# Extract and crop the interpreter

In [None]:
import os
import sys

import numpy as np

notebook_dir = os.getcwd()
project_root = os.path.abspath(os.path.join(notebook_dir, '..'))
if project_root not in sys.path:
    sys.path.insert(0, project_root)

%load_ext autoreload
%autoreload 2

ROOT_DIR = 'scraped'


# Interpreter box
def crop_interpreter(img: np.ndarray):
    h, w = img.shape[:2]

    if h == 720:
        X, Y = 952, 347
        W, H = 300, 322
    elif h == 432:
        X, Y = 571, 208
        W, H = 180, 193
    else:
        raise ValueError('Height not supported')

    return img[Y : Y + H, X : X + W]

## Get frame indexes between which the interpreter is present

In [None]:
import json
import os
from cv2 import VideoCapture
import cv2
import face_recognition

from utils.video import get_vid_metadata, get_frame


known_faces = []
known_people = []
for file_name in os.listdir('known_people'):
    img = face_recognition.load_image_file(os.path.join('known_people', file_name))
    enc = face_recognition.face_encodings(img)[0]
    known_faces.append(enc)
    known_people.append(file_name.replace('.png', ''))
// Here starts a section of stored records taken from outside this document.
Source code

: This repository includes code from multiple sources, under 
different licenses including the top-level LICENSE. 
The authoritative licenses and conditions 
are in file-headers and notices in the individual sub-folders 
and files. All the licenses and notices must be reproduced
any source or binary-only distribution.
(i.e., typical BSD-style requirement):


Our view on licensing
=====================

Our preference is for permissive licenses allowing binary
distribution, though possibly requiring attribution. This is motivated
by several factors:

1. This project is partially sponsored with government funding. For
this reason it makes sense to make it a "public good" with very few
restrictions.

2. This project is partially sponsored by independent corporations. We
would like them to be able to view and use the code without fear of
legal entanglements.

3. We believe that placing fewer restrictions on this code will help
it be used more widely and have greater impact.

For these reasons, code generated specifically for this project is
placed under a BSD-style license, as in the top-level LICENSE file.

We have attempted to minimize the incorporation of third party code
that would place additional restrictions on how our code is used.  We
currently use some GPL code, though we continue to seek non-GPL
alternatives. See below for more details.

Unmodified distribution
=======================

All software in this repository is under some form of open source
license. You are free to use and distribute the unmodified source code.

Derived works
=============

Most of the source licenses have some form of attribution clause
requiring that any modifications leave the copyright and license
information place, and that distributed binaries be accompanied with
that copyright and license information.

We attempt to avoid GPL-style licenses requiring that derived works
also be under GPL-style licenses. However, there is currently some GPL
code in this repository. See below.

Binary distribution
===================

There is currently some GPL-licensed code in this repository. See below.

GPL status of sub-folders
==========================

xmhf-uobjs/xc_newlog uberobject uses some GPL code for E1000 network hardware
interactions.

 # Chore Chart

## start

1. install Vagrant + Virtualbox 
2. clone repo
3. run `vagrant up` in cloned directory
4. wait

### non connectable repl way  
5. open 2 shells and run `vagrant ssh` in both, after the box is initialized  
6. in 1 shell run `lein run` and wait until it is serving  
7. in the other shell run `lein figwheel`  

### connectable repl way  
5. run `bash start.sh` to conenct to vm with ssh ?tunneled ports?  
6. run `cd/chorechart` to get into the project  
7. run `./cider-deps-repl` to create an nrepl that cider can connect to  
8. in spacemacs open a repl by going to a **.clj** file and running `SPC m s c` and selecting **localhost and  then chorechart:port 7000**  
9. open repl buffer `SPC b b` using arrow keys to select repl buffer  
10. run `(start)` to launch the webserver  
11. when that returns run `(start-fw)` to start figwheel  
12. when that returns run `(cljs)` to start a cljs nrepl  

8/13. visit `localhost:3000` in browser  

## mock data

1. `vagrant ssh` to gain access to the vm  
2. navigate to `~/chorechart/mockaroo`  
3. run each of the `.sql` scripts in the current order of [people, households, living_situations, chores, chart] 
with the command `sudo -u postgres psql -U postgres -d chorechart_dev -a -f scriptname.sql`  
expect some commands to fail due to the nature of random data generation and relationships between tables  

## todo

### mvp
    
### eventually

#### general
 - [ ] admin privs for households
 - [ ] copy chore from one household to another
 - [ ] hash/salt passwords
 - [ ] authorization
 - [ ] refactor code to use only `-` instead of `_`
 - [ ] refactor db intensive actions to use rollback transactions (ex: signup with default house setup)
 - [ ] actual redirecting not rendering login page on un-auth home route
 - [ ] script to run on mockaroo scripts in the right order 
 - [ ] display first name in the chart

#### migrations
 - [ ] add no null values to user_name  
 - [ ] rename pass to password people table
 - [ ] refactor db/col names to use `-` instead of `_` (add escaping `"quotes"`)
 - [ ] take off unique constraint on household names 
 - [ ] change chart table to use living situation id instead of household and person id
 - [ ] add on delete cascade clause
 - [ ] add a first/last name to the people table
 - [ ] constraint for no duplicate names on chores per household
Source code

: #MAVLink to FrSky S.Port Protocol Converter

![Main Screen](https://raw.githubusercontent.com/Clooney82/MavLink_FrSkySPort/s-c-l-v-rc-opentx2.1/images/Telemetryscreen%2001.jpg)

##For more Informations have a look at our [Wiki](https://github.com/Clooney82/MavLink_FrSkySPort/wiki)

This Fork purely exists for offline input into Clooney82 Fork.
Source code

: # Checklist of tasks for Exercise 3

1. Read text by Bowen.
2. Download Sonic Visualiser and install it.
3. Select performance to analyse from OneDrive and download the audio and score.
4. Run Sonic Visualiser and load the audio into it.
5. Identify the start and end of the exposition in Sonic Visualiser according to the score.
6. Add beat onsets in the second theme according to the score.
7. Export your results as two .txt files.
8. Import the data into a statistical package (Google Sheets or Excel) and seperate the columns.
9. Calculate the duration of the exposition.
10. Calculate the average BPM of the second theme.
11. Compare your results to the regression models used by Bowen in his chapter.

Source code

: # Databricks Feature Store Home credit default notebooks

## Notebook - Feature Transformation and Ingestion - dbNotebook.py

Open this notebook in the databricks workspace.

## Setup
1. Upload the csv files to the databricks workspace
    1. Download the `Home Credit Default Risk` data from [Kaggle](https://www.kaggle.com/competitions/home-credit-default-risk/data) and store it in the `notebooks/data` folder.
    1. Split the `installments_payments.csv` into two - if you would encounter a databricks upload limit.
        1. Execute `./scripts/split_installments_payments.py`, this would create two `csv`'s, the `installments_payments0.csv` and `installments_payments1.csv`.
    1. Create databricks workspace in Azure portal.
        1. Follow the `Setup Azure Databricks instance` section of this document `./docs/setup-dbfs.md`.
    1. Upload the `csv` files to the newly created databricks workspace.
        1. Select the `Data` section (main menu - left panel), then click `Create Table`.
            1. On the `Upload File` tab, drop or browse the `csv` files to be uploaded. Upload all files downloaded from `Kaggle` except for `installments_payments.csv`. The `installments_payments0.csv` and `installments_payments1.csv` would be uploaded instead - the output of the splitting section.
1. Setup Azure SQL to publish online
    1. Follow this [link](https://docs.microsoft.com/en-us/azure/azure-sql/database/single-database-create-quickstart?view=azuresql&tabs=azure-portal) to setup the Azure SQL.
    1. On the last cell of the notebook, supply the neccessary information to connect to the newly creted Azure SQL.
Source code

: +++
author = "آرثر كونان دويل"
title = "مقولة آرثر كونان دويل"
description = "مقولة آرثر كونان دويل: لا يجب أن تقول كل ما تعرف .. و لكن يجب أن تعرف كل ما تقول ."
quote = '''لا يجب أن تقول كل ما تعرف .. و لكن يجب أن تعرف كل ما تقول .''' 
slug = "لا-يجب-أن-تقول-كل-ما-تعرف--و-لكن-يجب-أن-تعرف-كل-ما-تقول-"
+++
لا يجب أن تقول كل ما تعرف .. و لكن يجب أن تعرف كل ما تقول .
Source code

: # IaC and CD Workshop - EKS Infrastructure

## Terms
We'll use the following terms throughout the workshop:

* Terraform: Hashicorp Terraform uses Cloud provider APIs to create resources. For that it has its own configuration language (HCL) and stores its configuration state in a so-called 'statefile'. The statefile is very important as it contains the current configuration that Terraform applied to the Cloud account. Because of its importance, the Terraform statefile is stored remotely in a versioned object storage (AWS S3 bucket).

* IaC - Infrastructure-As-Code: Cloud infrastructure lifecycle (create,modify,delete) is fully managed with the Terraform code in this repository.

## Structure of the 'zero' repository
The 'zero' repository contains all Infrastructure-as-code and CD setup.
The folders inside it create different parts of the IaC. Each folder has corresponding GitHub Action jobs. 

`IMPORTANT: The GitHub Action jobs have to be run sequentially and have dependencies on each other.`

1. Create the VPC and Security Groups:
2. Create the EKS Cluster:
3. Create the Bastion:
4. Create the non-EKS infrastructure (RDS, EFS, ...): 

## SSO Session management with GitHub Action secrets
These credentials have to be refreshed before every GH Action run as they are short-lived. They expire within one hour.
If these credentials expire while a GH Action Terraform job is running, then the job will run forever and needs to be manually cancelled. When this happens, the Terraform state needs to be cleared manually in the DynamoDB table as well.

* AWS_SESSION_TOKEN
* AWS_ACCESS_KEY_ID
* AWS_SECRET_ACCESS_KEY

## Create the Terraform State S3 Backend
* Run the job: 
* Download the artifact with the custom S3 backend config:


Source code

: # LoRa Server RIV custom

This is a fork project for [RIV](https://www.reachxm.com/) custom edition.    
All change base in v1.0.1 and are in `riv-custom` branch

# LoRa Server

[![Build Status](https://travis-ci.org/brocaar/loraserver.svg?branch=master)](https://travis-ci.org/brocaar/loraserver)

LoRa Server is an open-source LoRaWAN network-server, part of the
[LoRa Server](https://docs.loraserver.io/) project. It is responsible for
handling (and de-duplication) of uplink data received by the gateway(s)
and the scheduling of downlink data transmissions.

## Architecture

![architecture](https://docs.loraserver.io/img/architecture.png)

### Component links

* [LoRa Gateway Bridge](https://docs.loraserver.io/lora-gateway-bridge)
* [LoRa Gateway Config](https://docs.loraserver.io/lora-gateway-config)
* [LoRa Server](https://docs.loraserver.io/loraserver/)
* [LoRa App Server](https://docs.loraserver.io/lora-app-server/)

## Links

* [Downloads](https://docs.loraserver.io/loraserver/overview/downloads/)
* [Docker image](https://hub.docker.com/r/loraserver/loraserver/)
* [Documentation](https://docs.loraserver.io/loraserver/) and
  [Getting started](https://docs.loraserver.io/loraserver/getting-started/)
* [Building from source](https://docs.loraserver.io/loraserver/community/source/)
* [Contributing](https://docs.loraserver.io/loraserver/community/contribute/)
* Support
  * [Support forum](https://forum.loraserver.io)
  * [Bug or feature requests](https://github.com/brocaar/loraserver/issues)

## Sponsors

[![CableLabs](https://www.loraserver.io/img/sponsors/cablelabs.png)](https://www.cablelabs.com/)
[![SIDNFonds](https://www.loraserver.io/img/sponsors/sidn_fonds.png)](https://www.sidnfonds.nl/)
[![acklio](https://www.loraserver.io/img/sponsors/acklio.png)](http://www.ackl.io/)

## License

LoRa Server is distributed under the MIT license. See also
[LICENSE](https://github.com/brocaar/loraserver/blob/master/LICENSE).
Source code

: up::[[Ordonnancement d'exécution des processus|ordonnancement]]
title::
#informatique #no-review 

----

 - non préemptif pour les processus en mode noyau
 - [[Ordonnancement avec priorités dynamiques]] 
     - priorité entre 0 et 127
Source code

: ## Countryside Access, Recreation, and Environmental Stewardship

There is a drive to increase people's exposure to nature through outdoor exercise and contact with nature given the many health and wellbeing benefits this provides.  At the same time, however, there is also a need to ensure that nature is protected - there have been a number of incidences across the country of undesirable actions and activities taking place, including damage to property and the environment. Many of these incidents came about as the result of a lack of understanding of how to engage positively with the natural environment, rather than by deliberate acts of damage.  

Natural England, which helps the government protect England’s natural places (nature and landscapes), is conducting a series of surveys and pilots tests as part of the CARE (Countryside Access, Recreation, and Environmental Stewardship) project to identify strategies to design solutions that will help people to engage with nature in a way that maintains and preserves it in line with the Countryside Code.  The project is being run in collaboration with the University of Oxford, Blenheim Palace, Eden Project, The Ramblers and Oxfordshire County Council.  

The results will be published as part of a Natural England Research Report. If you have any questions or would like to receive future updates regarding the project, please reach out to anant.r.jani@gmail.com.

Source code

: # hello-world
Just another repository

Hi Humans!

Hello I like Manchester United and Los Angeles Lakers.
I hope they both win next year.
def is_known(idx: int, cap: VideoCapture, crop=True, shrink=False):
    """Wether we recognize one person in the interpreter box or not"""
    frame = get_frame(idx, cap)
    if crop:
        frame = crop_interpreter(frame)
    if shrink:
        frame = cv2.resize(frame, None, fx=0.6, fy=0.6, interpolation=cv2.INTER_AREA)
    frame = np.ascontiguousarray(frame[:, :, :3], dtype=np.uint8)
    encodings = face_recognition.face_encodings(frame)
    for enc in encodings:
        matches = face_recognition.compare_faces(known_faces, enc)
        if any(matches):
            return known_people[np.argmax(matches)]
    return None


# false, ..., false, true, ..., true, false, ..., false
def bsearch(l: int, r: int, predicate):
    """Binary search on a sequence like [false, ..., false, true, ..., true]. Returns index of first true.
    Helps optimally search for the start and end indexes where the interpreter is present"""
    res = r
    while l <= r:
        m = (l + r) // 2
        if predicate(m):
            res = m
            r = m - 1
        else:
            l = m + 1  # noqa: E741
    return res

In [None]:
def do_segment(path: str):
    cap, fps, frame_count = get_vid_metadata(path)
    stride = (
        fps * 60 * 15
    )  # 30 min of SL at least (required by law) but let's search in chunks of 15 mins so we don't jump over if a tiny bit less than 30 mins
    true_idx = -1
    interpreter = None
    for i in range(0, frame_count, int(stride)):
        interpreter = is_known(i, cap)
        if interpreter:
            true_idx = i
            break
    if true_idx == -1:
        return None

    start = bsearch(0, true_idx, lambda x: is_known(x, cap))
    first_false = bsearch(true_idx, frame_count - 1, lambda x: not is_known(x, cap))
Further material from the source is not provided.